Here is the error message:
Traceback (most recent call last): File "/home/shiqian/zhangzh/FAFRCNN/train.py", line 28, in <module> train() File "/home/shiqian/zhangzh/FAFRCNN/train.py", line 24, in train transfer_train_fast('/home/shiqian/zhangzh/FAFRCNN/checkpoints/fs_40tr_27.5con_d1_0.75l-0.20a-1.00b-1.00/03090209_0.310') File "/home/shiqian/zhangzh/FAFRCNN/transfer_train_fast.py", line 82, in transfer_train_fast adv_meters, meters, ins_adv_optimizer, img_adv_optimizer, train_num=cfg.dis_train_num) File "/home/shiqian/zhangzh/FAFRCNN/dis_train.py", line 61, in dis_train faster_rcnn_mp.rpn_features(t_images, t_features, t_targets) File "/home/shiqian/zhangzh/FAFRCNN/model/faster_rcnn/faster_rcnn_model_parallel.py", line 269, in rpn_features proposals, proposal_losses, iou, anchor_len = self.rpn(images, features, targets) File "/home/shiqian/.local/lib/python3.5/site-packages/torch/nn/modules/module.py", line 541, in __call__ result = self.forward(*input, **kwargs) File "/home/shiqian/zhangzh/FAFRCNN/model/faster_rcnn/faster_rcnn_model_parallel.py", line 344, in forward objectness.to(cfg.gpu5), pred_bbox_deltas.to(cfg.gpu5), labels, regression_targets) File "/home/shiqian/.local/lib/python3.5/site-packages/torchvision/models/detection/rpn.py", line 371, in compute_loss reduction="sum", File "/home/shiqian/.local/lib/python3.5/site-packages/torch/nn/functional.py", line 2179, in l1_loss ret = torch._C._nn.l1_loss(expanded_input, expanded_target, _Reduction.get_enum(reduction)) RuntimeError: std::bad_alloc: temporary_buffer::allocate: get_temporary_buffer failed
I encountered this error many times.

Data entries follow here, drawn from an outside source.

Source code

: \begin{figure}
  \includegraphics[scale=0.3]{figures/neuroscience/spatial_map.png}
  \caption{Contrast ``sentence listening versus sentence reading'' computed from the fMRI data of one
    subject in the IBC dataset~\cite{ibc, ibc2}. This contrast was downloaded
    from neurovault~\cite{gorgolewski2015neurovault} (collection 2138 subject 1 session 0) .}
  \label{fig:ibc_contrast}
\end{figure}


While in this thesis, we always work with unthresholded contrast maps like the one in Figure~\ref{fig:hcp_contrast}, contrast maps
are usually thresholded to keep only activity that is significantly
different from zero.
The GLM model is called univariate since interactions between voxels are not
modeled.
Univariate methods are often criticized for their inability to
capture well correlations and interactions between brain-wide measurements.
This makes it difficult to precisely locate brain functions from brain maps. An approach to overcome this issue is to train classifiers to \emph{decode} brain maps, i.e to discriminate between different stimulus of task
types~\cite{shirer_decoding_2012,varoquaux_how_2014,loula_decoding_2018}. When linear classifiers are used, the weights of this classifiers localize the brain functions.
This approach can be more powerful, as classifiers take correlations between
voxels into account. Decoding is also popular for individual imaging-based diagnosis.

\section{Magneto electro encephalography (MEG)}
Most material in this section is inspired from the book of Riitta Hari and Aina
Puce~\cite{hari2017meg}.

It always happens at RPN’s loss computation. Sometimes I can train my model for many epochs without this error, but sometimes it occurred at the second epoch. I am training my model on a server, which should have enough memory. This is the output of
free -h in bash:
total used free shared buff/cache available Mem: 376G 103G 79G 10G 193G 259G Swap: 7.6G 5.4G 2.2G
I modified the
FasterRCNN in pytorch to enable model parallel manually, other components are basically the same.